Summary: An idiomatic serve loop that reads from a file (as opposed to a socket) pauses for 40us before the request goroutine starts. We isolated this from a FUSE filesystem into a small benchmark.

The idiomatic serve loop (Cf. src/net/http/server.go Serve and bazil.org/fuse/fs/serve.go Serve) processes a request on a new goroutine:

for {
  req := accept()
  go process(req)
}

We compared it against a no-concurrency serial server:

for { 
  req := accept()
  process(req)
}

We measured the overhead (from the end of accept() to beginning of process()). Median of 100k runs for each strategy:
Serial: 441ns
Goroutine: 38us

For context, we've found the rest of our logic can run in ~10us, so the go scheduling overhead would be 400%

We tried a channel:

go func() {
  for {
    process(<-ch)
  }
}
for {
  req := accept()
  ch <- req
}

Which is comparable to a Goroutine:
Serial: 441ns
Goroutine: 38us
Channel: 40us

Most servers read/accept from a socket, which the Go runtime implements using polling via the netpoller. FUSE reads from a file, which uses a blocking syscall. AIUI, the Go runtime will let the thread make the syscall, and then another thread of the runtime will notice it's blocked after ~20 us, and then reschedule work. These numbers seem similar which makes me think they're related.

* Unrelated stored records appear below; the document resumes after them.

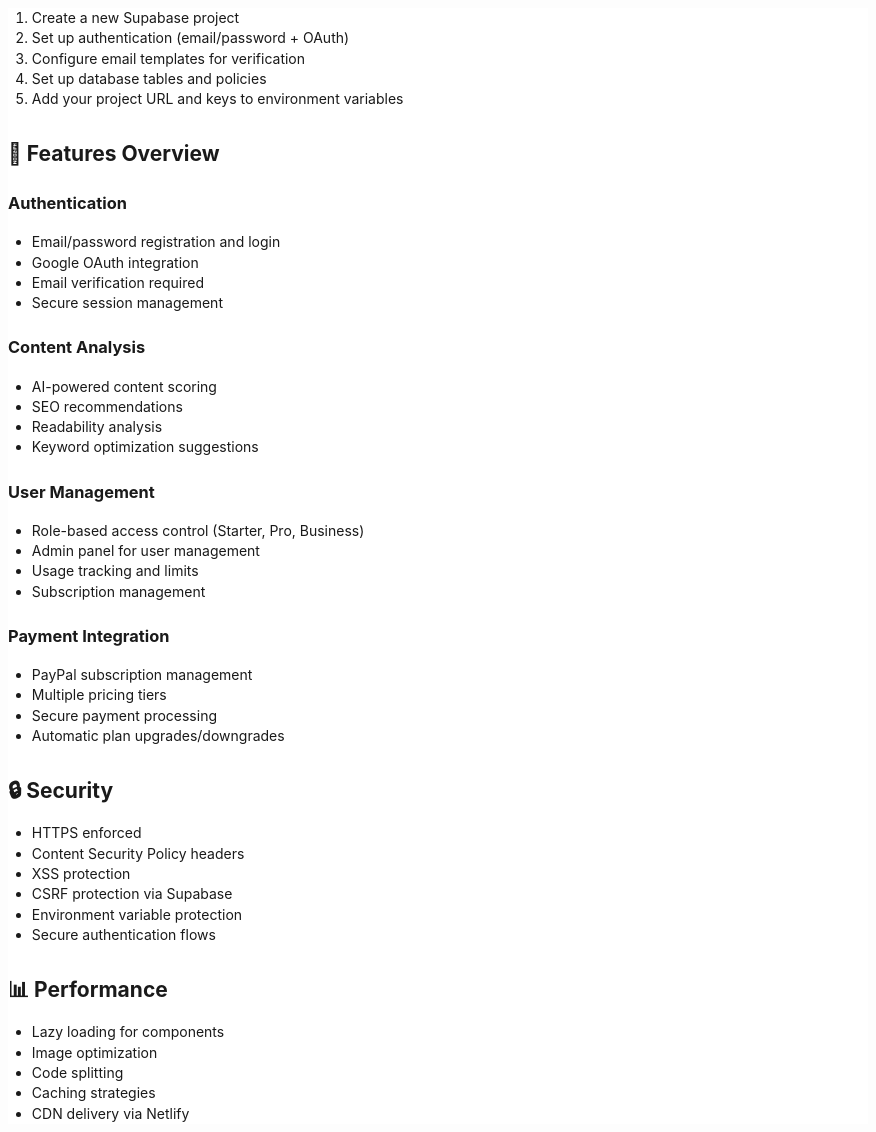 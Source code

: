 1. Create a new Supabase project
2. Set up authentication (email/password + OAuth)
3. Configure email templates for verification
4. Set up database tables and policies
5. Add your project URL and keys to environment variables

## 📱 Features Overview

### Authentication
- Email/password registration and login
- Google OAuth integration
- Email verification required
- Secure session management

### Content Analysis
- AI-powered content scoring
- SEO recommendations
- Readability analysis
- Keyword optimization suggestions

### User Management
- Role-based access control (Starter, Pro, Business)
- Admin panel for user management
- Usage tracking and limits
- Subscription management

### Payment Integration
- PayPal subscription management
- Multiple pricing tiers
- Secure payment processing
- Automatic plan upgrades/downgrades

## 🔒 Security

- HTTPS enforced
- Content Security Policy headers
- XSS protection
- CSRF protection via Supabase
- Environment variable protection
- Secure authentication flows

## 📊 Performance

- Lazy loading for components
- Image optimization
- Code splitting
- Caching strategies
- CDN delivery via Netlify
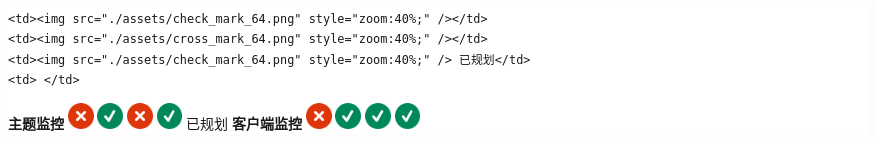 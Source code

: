     <td><img src="./assets/check_mark_64.png" style="zoom:40%;" /></td>
    <td><img src="./assets/cross_mark_64.png" style="zoom:40%;" /></td>
    <td><img src="./assets/check_mark_64.png" style="zoom:40%;" /> 已规划</td>
    <td> </td>
  </tr>
  <tr>
    <td><b>主题监控</b></td>
    <td><img src="./assets/cross_mark_64.png" style="zoom:40%;" /></td>
    <td><img src="./assets/check_mark_64.png" style="zoom:40%;" /></td>
    <td><img src="./assets/cross_mark_64.png" style="zoom:40%;" /></td>
    <td><img src="./assets/check_mark_64.png" style="zoom:40%;" /> 已规划</td>
    <td> </td>
  </tr>
  <tr>
    <td><b>客户端监控</b></td>
    <td><img src="./assets/cross_mark_64.png" style="zoom:40%;" /></td>
    <td><img src="./assets/check_mark_64.png" style="zoom:40%;" /></td>
    <td><img src="./assets/check_mark_64.png" style="zoom:40%;" /></td>
    <td><img src="./assets/check_mark_64.png" style="zoom:40%;" /></td>
    <td> </td> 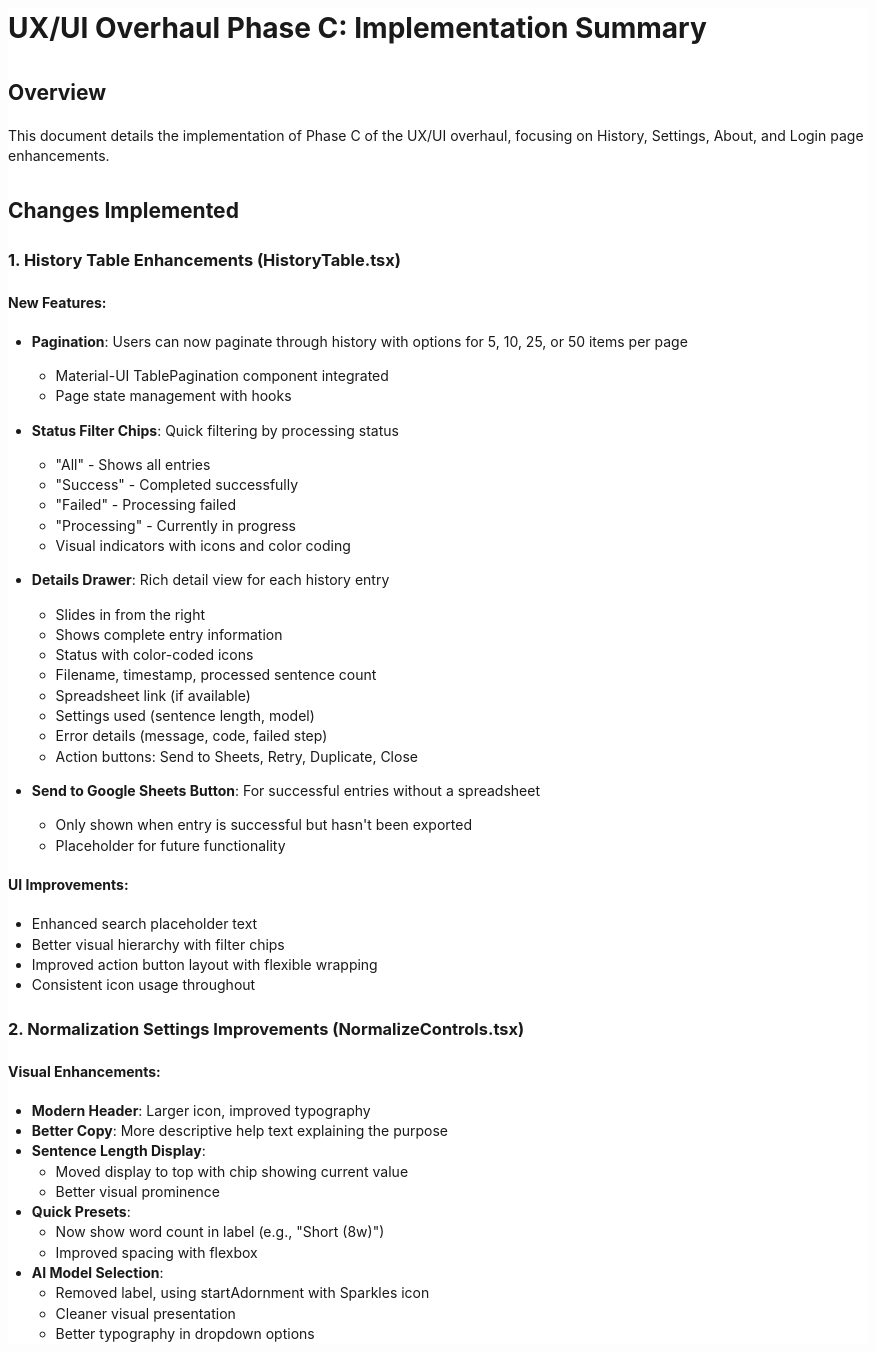 # UX/UI Overhaul Phase C: Implementation Summary

## Overview
This document details the implementation of Phase C of the UX/UI overhaul, focusing on History, Settings, About, and Login page enhancements.

## Changes Implemented

### 1. History Table Enhancements (HistoryTable.tsx)

#### New Features:
- **Pagination**: Users can now paginate through history with options for 5, 10, 25, or 50 items per page
  - Material-UI TablePagination component integrated
  - Page state management with hooks

- **Status Filter Chips**: Quick filtering by processing status
  - "All" - Shows all entries
  - "Success" - Completed successfully
  - "Failed" - Processing failed
  - "Processing" - Currently in progress
  - Visual indicators with icons and color coding

- **Details Drawer**: Rich detail view for each history entry
  - Slides in from the right
  - Shows complete entry information
  - Status with color-coded icons
  - Filename, timestamp, processed sentence count
  - Spreadsheet link (if available)
  - Settings used (sentence length, model)
  - Error details (message, code, failed step)
  - Action buttons: Send to Sheets, Retry, Duplicate, Close

- **Send to Google Sheets Button**: For successful entries without a spreadsheet
  - Only shown when entry is successful but hasn't been exported
  - Placeholder for future functionality

#### UI Improvements:
- Enhanced search placeholder text
- Better visual hierarchy with filter chips
- Improved action button layout with flexible wrapping
- Consistent icon usage throughout

### 2. Normalization Settings Improvements (NormalizeControls.tsx)

#### Visual Enhancements:
- **Modern Header**: Larger icon, improved typography
- **Better Copy**: More descriptive help text explaining the purpose
- **Sentence Length Display**: 
  - Moved display to top with chip showing current value
  - Better visual prominence
- **Quick Presets**: 
  - Now show word count in label (e.g., "Short (8w)")
  - Improved spacing with flexbox
- **AI Model Selection**:
  - Removed label, using startAdornment with Sparkles icon
  - Cleaner visual presentation
  - Better typography in dropdown options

Our workaround: service one process (both accept and process) on one goroutine and hand off the next request to a new goroutine. Strategy "handoff" looks like:

func serve() {
  req := accept()
  go serve()
  process(req)
}

Serial: 441ns
Goroutine: 38us
Channel: 40us
Handoff: 671ns

I'm seeing this on Go version 1.6 darwin/amd64

Is this a known issue? Does it affect other platforms? Is our rewriting of the serve loop a known workaround?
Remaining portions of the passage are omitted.